SPOJ CIRU The area of the union of circles

You are given N circles and expected to calculate the area of the union of the circles !

Input

The first line is one integer n indicates the number of the circles. (1 <= n <= 1000)

Then follows n lines every line has three integers

Xi Yi Ri

indicates the coordinate of the center of the circle, and the radius. (|Xi|. |Yi|  <= 1000, Ri <= 1000)

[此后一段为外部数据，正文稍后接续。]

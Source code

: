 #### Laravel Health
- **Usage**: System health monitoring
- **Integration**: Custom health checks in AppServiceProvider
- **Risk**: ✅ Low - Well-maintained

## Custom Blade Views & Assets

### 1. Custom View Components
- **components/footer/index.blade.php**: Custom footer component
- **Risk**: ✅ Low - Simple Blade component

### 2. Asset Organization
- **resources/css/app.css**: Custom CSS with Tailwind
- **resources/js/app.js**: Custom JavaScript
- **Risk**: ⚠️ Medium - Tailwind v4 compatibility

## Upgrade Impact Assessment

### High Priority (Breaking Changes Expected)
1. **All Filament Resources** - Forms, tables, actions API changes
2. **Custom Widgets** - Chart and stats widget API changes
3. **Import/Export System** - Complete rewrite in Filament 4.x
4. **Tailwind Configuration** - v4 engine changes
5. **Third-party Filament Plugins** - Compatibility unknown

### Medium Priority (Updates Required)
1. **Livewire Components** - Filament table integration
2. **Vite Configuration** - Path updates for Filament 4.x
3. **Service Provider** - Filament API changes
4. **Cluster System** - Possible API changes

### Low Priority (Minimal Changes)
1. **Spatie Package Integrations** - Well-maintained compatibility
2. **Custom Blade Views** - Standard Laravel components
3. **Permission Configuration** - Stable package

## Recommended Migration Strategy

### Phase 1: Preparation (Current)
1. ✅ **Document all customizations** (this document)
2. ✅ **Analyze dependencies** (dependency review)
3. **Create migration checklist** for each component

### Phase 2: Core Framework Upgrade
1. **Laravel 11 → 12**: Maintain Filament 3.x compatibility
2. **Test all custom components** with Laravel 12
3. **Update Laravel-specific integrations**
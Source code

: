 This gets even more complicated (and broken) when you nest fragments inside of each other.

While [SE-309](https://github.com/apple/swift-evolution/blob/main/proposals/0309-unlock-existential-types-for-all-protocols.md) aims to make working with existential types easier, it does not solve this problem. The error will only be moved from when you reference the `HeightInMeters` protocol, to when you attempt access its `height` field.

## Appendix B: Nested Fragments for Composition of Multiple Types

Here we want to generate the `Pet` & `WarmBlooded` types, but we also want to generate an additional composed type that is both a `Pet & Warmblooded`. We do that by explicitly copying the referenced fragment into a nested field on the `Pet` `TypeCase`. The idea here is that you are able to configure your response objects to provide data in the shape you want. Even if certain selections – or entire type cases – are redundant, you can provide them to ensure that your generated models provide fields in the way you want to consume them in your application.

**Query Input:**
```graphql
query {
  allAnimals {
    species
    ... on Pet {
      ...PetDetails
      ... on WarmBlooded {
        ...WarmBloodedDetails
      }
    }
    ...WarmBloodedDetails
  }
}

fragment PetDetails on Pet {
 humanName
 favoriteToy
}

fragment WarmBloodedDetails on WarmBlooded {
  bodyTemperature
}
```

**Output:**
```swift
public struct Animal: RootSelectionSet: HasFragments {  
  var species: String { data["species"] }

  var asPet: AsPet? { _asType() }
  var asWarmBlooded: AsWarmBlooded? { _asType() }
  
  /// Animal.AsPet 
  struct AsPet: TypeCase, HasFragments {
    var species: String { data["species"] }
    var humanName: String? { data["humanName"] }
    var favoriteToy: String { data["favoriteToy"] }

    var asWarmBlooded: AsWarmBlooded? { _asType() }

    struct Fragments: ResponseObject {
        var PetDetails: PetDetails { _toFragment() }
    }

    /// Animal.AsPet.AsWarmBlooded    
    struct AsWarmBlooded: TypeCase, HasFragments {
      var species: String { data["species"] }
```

Note that in this problem Ri may be 0 and it just means one point !

Output

The total area that these N circles with 3 digits after decimal point

Example

Input:
3

0 0 1
0 0 1
100 100 1


Output:
6.283

simpson自适应积分法

精度只需要1e-6，十分友好

调试语句懒得删

#include<iostream>
#include<cstdio>
#include<algorithm>
#include<cstring>
#include<cmath>
using namespace std;
const double eps=1e-6;
const int INF=1e9;
const int mxn=1010;
int read(){
int x=0,f=1;char ch=getchar();
while(ch<'0' || ch>'9'){if(ch=='-')f=-1;ch=getchar();}
while(ch>='0' && ch<='9'){x=x*10-'0'+ch;ch=getchar();}
return x*f;
}
//
struct cir{
double x,y,r;
friend bool operator < (const cir a,const cir b){return a.r<b.r;}
}c[mxn];int cnt=0;
inline double dist(cir a,cir b){return sqrt((a.x-b.x)*(a.x-b.x)+(a.y-b.y)*(a.y-b.y));}
//圆
struct line{
double l,r;
friend bool operator <(const line a,const line b){return a.l<b.l;}
}a[mxn],b[mxn];int lct=0;
double f(double x){
int i,j;
lct=0;
for(i=1;i<=cnt;i++){//计算直线截得圆弧长度
if(fabs(c[i].x-x)>=c[i].r)continue;
double h= sqrt(c[i].r*c[i].r-(c[i].x-x)*(c[i].x-x));
a[++lct].l=c[i].y-h;
a[lct].r=c[i].y+h;
}
if(!lct)return 0;
double len=0,last=-INF;
sort(a+1,a+lct+1);
for(i=1;i<=lct;i++){//线段长度并
if(a[i].l>last){len+=a[i].r-a[i].l;last=a[i].r;}
else if(a[i].r>last){len+=a[i].r-last;last=a[i].r;}
}
//    printf("x:%.3f  len:%.3f\n",x,len);
return len;
}
inline double sim(double l,double r){
return (f(l)+4*f((l+r)/2)+f(r))*(r-l)/6;
}
double solve(double l,double r,double S){
double mid=(l+r)/2;
double ls=sim(l,mid);
double rs=sim(mid,r);
if(fabs(rs+ls-S)<eps)return ls+rs;
return solve(l,mid,ls)+solve(mid,r,rs);
}
int n;
double ans=0;
bool del[mxn];
int main(){
n=read();
int i,j;
double L=INF,R=-INF;
for(i=1;i<=n;i++){
c[i].x=read();    c[i].y=read();    c[i].r=read();
//        L=min(L,c[i].x-c[i].r);
//        R=max(R,c[i].x+c[i].r);
}
//
sort(c+1,c+n+1);
for(i=1;i<n;i++)
for(j=i+1;j<=n;j++){
//            printf("%d %.3f %.3f %.3f %.3f\n",j,c[j].x,c[i].r,c[j].r,dist(c[i],c[j]));
if(c[j].r-c[i].r>=dist(c[i],c[j]))
{del[i]=1;break;}
}
for(i=1;i<=n;i++)
if(!del[i])c[++cnt]=c[i];
//删去被包含的圆
//    printf("cnt:%d\n",cnt);
double tmp=-INF;int blct=0;
for(i=1;i<=cnt;i++){
b[++blct].l=c[i].x-c[i].r;
b[blct].r=c[i].x+c[i].r;
}
sort(b+1,b+blct+1);
//    printf("lct:%d\n",blct);
//    int tlct=t;
for(i=1;i<=blct;i++){
//        printf("%.3f %.3f\n",b[i].l,b[i].r);
//        printf("tmp:%.3f\n",tmp);
if(b[i].r<=tmp)continue;
L=max(tmp,b[i].l);
//        printf("%d: %.3f %.3f\n",i,L,a[i].r);
ans+=solve(L,b[i].r,sim(L,b[i].r));
//        printf("ANS:%.3f\n",ans);
//        printf("nlct:%d\n",lct);
tmp=b[i].r;
}

//    ans=solve(L,R,f((L+R)/2));
printf("%.3f\n",ans);
return 0;
}